**Try it**
Copy every entry below verbatim, except for images.

**Information provided**
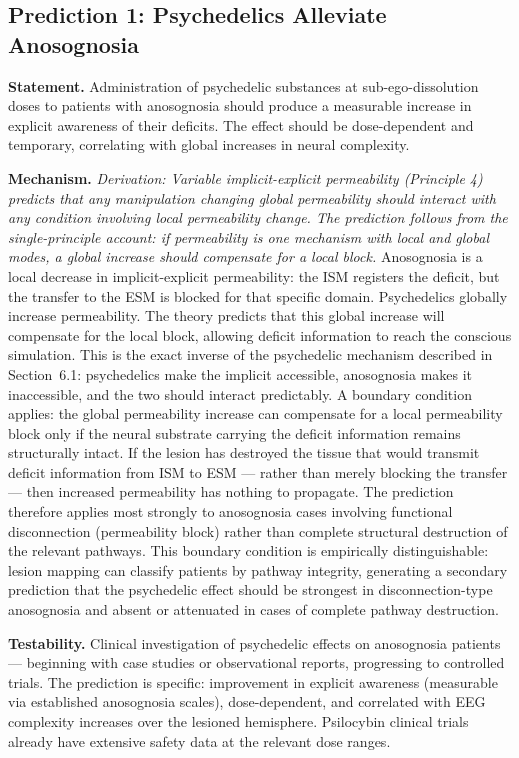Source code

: \documentclass[12pt]{article}
\begin{document}
\subsection{Prediction 1: Psychedelics Alleviate Anosognosia}


\textbf{Statement.} Administration of psychedelic substances at sub-ego-dissolution doses to patients with anosognosia should produce a measurable increase in explicit awareness of their deficits. The effect should be dose-dependent and temporary, correlating with global increases in neural complexity.

\textbf{Mechanism.} \emph{Derivation: Variable implicit-explicit permeability (Principle 4) predicts that any manipulation changing global permeability should interact with any condition involving local permeability change. The prediction follows from the single-principle account: if permeability is one mechanism with local and global modes, a global increase should compensate for a local block.} Anosognosia is a local decrease in implicit-explicit permeability: the ISM registers the deficit, but the transfer to the ESM is blocked for that specific domain. Psychedelics globally increase permeability. The theory predicts that this global increase will compensate for the local block, allowing deficit information to reach the conscious simulation. This is the exact inverse of the psychedelic mechanism described in Section~6.1: psychedelics make the implicit accessible, anosognosia makes it inaccessible, and the two should interact predictably. A boundary condition applies: the global permeability increase can compensate for a local permeability block only if the neural substrate carrying the deficit information remains structurally intact. If the lesion has destroyed the tissue that would transmit deficit information from ISM to ESM --- rather than merely blocking the transfer --- then increased permeability has nothing to propagate. The prediction therefore applies most strongly to anosognosia cases involving functional disconnection (permeability block) rather than complete structural destruction of the relevant pathways. This boundary condition is empirically distinguishable: lesion mapping can classify patients by pathway integrity, generating a secondary prediction that the psychedelic effect should be strongest in disconnection-type anosognosia and absent or attenuated in cases of complete pathway destruction.

\textbf{Testability.} Clinical investigation of psychedelic effects on anosognosia patients --- beginning with case studies or observational reports, progressing to controlled trials. The prediction is specific: improvement in explicit awareness (measurable via established anosognosia scales), dose-dependent, and correlated with EEG complexity increases over the lesioned hemisphere. Psilocybin clinical trials already have extensive safety data at the relevant dose ranges.
\end{document}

**Response to the task**
Source code

: \documentclass[12pt]{article}
\begin{document}
\subsection{Prediction 1: Psychedelics Alleviate Anosognosia}


\textbf{Statement.} Administration of psychedelic substances at sub-ego-dissolution doses to patients with anosognosia should produce a measurable increase in explicit awareness of their deficits. The effect should be dose-dependent and temporary, correlating with global increases in neural complexity.

\textbf{Mechanism.} \emph{Derivation: Variable implicit-explicit permeability (Principle 4) predicts that any manipulation changing global permeability should interact with any condition involving local permeability change. The prediction follows from the single-principle account: if permeability is one mechanism with local and global modes, a global increase should compensate for a local block.} Anosognosia is a local decrease in implicit-explicit permeability: the ISM registers the deficit, but the transfer to the ESM is blocked for that specific domain. Psychedelics globally increase permeability. The theory predicts that this global increase will compensate for the local block, allowing deficit information to reach the conscious simulation. This is the exact inverse of the psychedelic mechanism described in Section~6.1: psychedelics make the implicit accessible, anosognosia makes it inaccessible, and the two should interact predictably. A boundary condition applies: the global permeability increase can compensate for a local permeability block only if the neural substrate carrying the deficit information remains structurally intact. If the lesion has destroyed the tissue that would transmit deficit information from ISM to ESM --- rather than merely blocking the transfer --- then increased permeability has nothing to propagate. The prediction therefore applies most strongly to anosognosia cases involving functional disconnection (permeability block) rather than complete structural destruction of the relevant pathways. This boundary condition is empirically distinguishable: lesion mapping can classify patients by pathway integrity, generating a secondary prediction that the psychedelic effect should be strongest in disconnection-type anosognosia and absent or attenuated in cases of complete pathway destruction.

\textbf{Testability.} Clinical investigation of psychedelic effects on anosognosia patients --- beginning with case studies or observational reports, progressing to controlled trials. The prediction is specific: improvement in explicit awareness (measurable via established anosognosia scales), dose-dependent, and correlated with EEG complexity increases over the lesioned hemisphere. Psilocybin clinical trials already have extensive safety data at the relevant dose ranges.
\end{document}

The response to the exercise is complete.